No 12.  How well does the UK compare to other countries with regard to government procurement and application of IT systems?

Quarkside believes that the relative performance of government procurement is closely linked to Transparency International’s corruption league table. In 2010 the UK was in 20th position. It would be interesting to compare procurement performance with competitor countries that rank higher, such as Japan, Germany, Scandinavia. The USA is ranked 22nd, but the sampling errors probably make them equivalent.

The UK has a history of failed IT procurements. Most have not exposed their risk registers and provided the transparency that could have prevented the wastage of public resources. For more background see Quarkside’s blog on the “Risk Revolution. Catastrophe Killer.” Questioning people at every level in an organsation about perceived levels of corruption might produce some interesting results.

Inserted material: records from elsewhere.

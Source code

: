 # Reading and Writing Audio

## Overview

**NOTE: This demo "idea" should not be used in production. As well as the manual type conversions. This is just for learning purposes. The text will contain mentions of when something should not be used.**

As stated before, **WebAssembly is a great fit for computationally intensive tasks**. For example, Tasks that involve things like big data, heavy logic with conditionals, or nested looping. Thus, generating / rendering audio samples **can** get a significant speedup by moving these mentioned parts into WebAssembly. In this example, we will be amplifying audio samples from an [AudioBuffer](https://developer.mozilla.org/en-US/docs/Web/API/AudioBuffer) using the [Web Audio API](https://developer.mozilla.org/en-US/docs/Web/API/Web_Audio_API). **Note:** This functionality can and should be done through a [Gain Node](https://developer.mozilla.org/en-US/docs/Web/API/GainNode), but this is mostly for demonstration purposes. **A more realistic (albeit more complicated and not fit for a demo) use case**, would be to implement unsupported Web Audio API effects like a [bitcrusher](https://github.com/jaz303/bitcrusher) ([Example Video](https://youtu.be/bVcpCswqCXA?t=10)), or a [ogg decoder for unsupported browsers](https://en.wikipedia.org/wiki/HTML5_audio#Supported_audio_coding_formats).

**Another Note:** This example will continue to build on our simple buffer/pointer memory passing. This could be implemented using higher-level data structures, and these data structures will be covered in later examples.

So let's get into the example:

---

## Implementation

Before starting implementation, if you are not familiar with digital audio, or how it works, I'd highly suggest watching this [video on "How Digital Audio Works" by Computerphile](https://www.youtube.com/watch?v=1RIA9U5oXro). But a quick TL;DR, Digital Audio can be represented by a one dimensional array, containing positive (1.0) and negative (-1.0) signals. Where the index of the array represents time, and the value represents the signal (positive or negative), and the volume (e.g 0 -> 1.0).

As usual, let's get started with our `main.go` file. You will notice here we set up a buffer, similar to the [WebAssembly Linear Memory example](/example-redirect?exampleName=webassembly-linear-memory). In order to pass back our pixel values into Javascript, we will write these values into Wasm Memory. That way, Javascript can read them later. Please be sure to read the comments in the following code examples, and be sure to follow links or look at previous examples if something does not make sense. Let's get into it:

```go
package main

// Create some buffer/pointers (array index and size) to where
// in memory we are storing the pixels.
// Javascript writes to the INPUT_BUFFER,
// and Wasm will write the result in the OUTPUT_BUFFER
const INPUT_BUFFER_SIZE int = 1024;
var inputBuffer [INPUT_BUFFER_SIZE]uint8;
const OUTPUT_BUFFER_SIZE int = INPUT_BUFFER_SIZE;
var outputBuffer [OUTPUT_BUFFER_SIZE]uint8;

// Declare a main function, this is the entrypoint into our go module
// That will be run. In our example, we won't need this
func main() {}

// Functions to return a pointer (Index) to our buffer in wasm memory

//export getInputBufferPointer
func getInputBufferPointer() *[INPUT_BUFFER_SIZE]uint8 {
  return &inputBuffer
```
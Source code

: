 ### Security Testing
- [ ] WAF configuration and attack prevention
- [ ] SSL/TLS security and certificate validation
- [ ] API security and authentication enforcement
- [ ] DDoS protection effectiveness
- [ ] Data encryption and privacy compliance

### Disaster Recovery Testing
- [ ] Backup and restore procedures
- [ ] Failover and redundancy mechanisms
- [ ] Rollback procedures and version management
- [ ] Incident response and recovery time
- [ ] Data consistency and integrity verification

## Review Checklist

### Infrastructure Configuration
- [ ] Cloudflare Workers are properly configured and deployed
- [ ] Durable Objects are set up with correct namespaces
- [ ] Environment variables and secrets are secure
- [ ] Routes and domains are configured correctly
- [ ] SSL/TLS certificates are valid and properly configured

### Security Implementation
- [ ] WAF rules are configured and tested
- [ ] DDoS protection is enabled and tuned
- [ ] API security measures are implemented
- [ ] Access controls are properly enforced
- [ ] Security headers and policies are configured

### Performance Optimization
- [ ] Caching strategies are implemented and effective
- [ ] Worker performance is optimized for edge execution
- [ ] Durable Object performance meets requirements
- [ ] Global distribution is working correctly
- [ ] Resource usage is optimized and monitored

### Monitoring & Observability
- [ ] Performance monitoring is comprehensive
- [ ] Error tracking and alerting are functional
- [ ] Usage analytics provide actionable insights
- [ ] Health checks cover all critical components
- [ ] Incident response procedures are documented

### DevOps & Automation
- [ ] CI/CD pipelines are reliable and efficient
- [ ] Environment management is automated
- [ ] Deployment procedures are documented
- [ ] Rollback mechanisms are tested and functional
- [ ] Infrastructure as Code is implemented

Countries lower down the corruption table frequently have a cosy relationship between suppliers and politicians. Selection procedures favour the big suppliers, who have to increase costs to pay for lavish levels of hospitality and inflated ‘consideration’ payments. There’s a message about avoiding such behaviour in the UK. It may mean employing people with the appropriate skills directly and not relying entirely on external consultants. Whilst working abroad, I heard a supplier say that he proposed an expensive database management system above a free one “because they can’t mark up free software”. He implied that there is more benefit to public ‘servants’ if contract costs are higher.

Corruption lies in the cultural sub-dimension of ‘People’ in the Quarkside seven dimension information governance model (7DIG).  The acceptance of favours is only part of the problem; it is also the treatment of those who expose potentially corrupt behaviour. Whistleblowers invariably lose out from any attempt to expose questionable practice.

Application of IT systems is the third thing to consider, AFTER confirming the service requirements and establishing the governance. Initial adoption of packages based on other countries systems, laws and culture is doomed to repeat the mistakes of recent procurements. To repeat Quarkside philosophy:

  1. Process: What is needed?
  2. Governance: How is it controlled?
  3. Technology: How is it to be done?